EXERCISE REQUIREMENTS:
Leave out the pictures and restate the rest of the data exactly.

RECORDS FOR THE TASK:

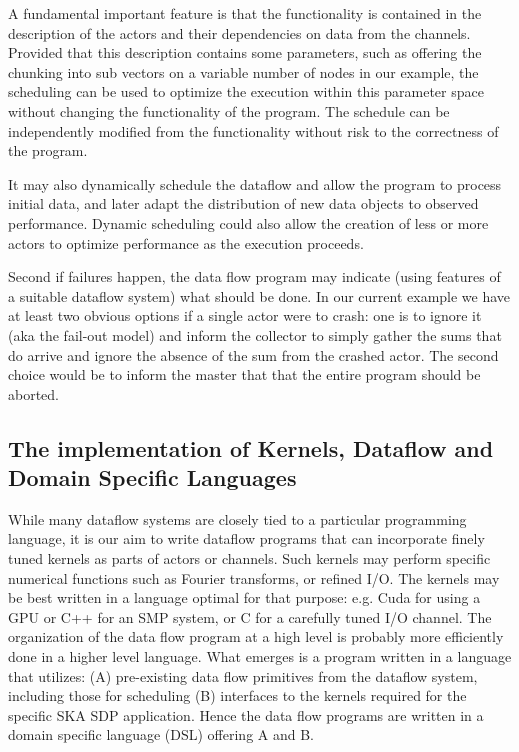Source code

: \documentclass[11pt,a4paper]{article}
\begin{document}
A fundamental important feature is that the functionality is contained in the description of the actors and their dependencies on data from the channels.  Provided that this description contains some parameters, such as offering the chunking into sub vectors on a variable number of nodes in our example, the scheduling can be used to optimize the execution within this parameter space without changing the functionality of the program.  The schedule can be independently modified from the functionality without risk to the correctness of the program.

It may also dynamically schedule the dataflow and allow the program to process initial data, and later adapt the distribution of new data objects to observed performance.  Dynamic scheduling could also allow the creation of less or more actors to optimize performance as the execution proceeds. 

Second if failures happen, the data flow program may indicate (using features of a suitable dataflow system) what should be done.   In our current example we have at least two obvious options if a single actor were to crash: one is to ignore it (aka the fail-out model) and inform the collector to simply gather the sums that do arrive and ignore the absence of the sum from the crashed actor.  The second choice would be to inform the master that that the entire program should be aborted.

\subsection{The implementation of Kernels, Dataflow and Domain Specific Languages}

While many dataflow systems are closely tied to a particular programming language, it is our aim to write dataflow programs that can incorporate finely tuned kernels as parts of actors or channels.  Such kernels may perform specific numerical functions such as Fourier transforms, or refined I/O. The kernels may be best written in a language optimal for that purpose: e.g. Cuda for using a GPU or C++ for an SMP system, or C for a carefully tuned I/O channel. 
The organization of the data flow program at a high level is probably more efficiently done in a higher level language.
What emerges is a program written in a language that utilizes:
(A) pre-existing data flow primitives from the dataflow system, including those for scheduling
(B) interfaces to the kernels required for the specific SKA SDP application.
Hence the data flow programs are written in a domain specific language (DSL) offering A and B. 
\end{document}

SOLUTION FOR THIS TASK:
Source code

: \documentclass[11pt,a4paper]{article}
\begin{document}
A fundamental important feature is that the functionality is contained in the description of the actors and their dependencies on data from the channels.  Provided that this description contains some parameters, such as offering the chunking into sub vectors on a variable number of nodes in our example, the scheduling can be used to optimize the execution within this parameter space without changing the functionality of the program.  The schedule can be independently modified from the functionality without risk to the correctness of the program.

It may also dynamically schedule the dataflow and allow the program to process initial data, and later adapt the distribution of new data objects to observed performance.  Dynamic scheduling could also allow the creation of less or more actors to optimize performance as the execution proceeds. 

Second if failures happen, the data flow program may indicate (using features of a suitable dataflow system) what should be done.   In our current example we have at least two obvious options if a single actor were to crash: one is to ignore it (aka the fail-out model) and inform the collector to simply gather the sums that do arrive and ignore the absence of the sum from the crashed actor.  The second choice would be to inform the master that that the entire program should be aborted.

\subsection{The implementation of Kernels, Dataflow and Domain Specific Languages}

While many dataflow systems are closely tied to a particular programming language, it is our aim to write dataflow programs that can incorporate finely tuned kernels as parts of actors or channels.  Such kernels may perform specific numerical functions such as Fourier transforms, or refined I/O. The kernels may be best written in a language optimal for that purpose: e.g. Cuda for using a GPU or C++ for an SMP system, or C for a carefully tuned I/O channel. 
The organization of the data flow program at a high level is probably more efficiently done in a higher level language.
What emerges is a program written in a language that utilizes:
(A) pre-existing data flow primitives from the dataflow system, including those for scheduling
(B) interfaces to the kernels required for the specific SKA SDP application.
Hence the data flow programs are written in a domain specific language (DSL) offering A and B. 
\end{document}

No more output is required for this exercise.